■ Aim of the task: Write out, without any change, the lines in the material below that run from the line with "Spillerne i finalen" through the line with "en skål for Thilde.", both included.

Provided data START

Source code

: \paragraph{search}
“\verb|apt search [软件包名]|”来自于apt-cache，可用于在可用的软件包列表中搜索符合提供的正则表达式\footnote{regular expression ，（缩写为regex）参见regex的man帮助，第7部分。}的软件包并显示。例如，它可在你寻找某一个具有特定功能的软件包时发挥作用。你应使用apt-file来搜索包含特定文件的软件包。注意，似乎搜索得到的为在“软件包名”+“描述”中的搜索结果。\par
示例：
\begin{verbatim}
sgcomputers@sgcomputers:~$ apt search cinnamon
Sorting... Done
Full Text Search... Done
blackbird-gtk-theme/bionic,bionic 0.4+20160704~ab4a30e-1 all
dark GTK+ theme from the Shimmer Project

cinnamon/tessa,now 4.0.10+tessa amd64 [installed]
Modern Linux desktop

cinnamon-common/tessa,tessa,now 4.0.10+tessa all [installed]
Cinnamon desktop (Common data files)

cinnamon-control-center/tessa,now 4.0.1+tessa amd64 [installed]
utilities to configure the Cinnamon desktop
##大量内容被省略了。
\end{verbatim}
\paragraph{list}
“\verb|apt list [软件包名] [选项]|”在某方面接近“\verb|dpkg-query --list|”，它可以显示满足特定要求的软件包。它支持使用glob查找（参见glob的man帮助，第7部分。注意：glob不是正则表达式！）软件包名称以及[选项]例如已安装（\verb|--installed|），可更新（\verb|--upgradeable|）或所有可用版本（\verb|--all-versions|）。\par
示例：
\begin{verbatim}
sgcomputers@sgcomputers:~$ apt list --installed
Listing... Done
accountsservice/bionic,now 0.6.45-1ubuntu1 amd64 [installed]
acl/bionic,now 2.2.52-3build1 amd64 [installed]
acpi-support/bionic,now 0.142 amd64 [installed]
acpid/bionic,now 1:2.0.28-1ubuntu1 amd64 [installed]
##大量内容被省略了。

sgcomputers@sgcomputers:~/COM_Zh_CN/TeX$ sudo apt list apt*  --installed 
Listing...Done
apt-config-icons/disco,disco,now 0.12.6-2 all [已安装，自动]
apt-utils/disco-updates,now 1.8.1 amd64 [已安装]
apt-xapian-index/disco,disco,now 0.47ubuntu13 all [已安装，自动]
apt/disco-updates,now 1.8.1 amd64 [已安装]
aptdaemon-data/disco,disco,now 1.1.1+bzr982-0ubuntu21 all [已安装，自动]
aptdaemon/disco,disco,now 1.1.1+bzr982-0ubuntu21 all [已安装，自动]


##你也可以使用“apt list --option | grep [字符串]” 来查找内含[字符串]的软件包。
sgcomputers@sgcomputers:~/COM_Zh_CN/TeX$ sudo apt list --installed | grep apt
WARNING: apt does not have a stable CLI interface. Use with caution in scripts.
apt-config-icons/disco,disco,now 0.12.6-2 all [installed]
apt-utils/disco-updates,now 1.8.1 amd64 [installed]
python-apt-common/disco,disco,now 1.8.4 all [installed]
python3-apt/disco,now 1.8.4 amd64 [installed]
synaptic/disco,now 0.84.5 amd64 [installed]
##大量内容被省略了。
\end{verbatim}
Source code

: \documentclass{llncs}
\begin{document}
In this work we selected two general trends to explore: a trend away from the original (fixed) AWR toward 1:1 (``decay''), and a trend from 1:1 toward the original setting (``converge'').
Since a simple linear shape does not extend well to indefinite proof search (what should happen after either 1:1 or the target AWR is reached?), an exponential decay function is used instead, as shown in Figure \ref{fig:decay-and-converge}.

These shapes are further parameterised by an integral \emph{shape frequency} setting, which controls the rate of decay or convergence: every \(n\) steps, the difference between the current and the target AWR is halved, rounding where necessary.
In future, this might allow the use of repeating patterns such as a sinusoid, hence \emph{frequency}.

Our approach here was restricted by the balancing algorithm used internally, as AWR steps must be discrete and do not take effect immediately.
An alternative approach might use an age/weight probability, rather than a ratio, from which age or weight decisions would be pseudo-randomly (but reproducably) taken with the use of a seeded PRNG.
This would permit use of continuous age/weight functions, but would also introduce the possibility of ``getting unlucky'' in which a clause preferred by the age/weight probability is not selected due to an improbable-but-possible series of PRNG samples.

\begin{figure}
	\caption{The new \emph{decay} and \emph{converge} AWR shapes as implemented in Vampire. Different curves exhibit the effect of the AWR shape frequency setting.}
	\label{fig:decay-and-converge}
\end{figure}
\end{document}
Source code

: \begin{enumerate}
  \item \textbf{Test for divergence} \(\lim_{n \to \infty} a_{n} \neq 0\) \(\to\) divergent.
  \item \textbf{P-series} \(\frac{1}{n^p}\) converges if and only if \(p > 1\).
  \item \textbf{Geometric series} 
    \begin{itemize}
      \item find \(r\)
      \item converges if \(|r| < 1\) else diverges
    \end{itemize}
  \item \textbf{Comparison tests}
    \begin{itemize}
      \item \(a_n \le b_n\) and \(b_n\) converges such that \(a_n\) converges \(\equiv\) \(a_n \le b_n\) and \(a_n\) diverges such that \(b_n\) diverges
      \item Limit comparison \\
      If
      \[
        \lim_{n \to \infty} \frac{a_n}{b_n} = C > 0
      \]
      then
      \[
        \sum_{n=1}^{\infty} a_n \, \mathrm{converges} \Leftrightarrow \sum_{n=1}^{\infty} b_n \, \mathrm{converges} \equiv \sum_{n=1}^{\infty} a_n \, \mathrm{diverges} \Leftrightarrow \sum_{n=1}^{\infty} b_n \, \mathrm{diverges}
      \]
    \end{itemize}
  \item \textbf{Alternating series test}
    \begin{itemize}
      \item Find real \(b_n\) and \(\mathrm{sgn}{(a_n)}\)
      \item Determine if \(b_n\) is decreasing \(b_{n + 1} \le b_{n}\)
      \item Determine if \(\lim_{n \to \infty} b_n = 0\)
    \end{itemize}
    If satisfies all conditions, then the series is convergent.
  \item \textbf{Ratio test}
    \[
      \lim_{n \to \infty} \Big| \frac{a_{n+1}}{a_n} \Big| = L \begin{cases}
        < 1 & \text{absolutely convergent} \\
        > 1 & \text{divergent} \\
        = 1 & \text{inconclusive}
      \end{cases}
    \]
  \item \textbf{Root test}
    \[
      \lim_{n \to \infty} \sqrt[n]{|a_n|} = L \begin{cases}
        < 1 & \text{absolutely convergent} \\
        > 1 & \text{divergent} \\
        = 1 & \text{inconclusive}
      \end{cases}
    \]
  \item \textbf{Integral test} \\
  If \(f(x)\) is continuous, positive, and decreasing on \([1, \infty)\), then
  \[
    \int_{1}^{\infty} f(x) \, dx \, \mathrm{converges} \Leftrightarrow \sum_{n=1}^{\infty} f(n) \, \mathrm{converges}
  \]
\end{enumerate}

Provided data END
Provided data START

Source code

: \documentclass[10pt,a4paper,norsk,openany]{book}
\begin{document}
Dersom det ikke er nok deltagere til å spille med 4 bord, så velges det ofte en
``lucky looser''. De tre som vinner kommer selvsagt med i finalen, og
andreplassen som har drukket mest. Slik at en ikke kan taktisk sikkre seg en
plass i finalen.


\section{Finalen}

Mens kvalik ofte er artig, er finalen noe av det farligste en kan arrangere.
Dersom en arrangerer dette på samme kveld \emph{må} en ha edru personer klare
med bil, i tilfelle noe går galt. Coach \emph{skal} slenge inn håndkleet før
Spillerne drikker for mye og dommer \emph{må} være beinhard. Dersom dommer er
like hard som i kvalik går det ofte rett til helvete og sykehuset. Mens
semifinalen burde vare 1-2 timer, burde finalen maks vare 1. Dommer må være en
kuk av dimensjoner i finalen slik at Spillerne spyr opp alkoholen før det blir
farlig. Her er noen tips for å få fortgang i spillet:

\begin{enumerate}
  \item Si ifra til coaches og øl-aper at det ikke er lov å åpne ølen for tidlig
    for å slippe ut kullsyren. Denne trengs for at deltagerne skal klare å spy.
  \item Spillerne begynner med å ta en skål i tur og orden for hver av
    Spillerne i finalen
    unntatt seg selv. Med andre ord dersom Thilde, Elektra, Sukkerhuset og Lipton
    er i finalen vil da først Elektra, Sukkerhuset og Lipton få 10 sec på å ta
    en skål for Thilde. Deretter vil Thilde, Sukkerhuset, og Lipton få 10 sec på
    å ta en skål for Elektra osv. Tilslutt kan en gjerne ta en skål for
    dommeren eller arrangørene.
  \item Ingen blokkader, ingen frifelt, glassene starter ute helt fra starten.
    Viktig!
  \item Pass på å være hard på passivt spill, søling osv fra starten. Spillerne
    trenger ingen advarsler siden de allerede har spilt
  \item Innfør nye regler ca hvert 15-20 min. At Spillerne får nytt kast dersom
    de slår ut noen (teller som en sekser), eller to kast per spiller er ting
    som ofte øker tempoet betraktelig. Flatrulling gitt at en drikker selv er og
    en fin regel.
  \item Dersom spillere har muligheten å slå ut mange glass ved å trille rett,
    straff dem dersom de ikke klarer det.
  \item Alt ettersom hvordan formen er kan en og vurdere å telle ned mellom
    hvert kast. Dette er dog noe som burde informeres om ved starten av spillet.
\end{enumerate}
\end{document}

Provided data END

■ Written reply:
    Spillerne i finalen
    unntatt seg selv. Med andre ord dersom Thilde, Elektra, Sukkerhuset og Lipton
    er i finalen vil da først Elektra, Sukkerhuset og Lipton få 10 sec på å ta
    en skål for Thilde. Deretter vil Thilde, Sukkerhuset, og Lipton få 10 sec på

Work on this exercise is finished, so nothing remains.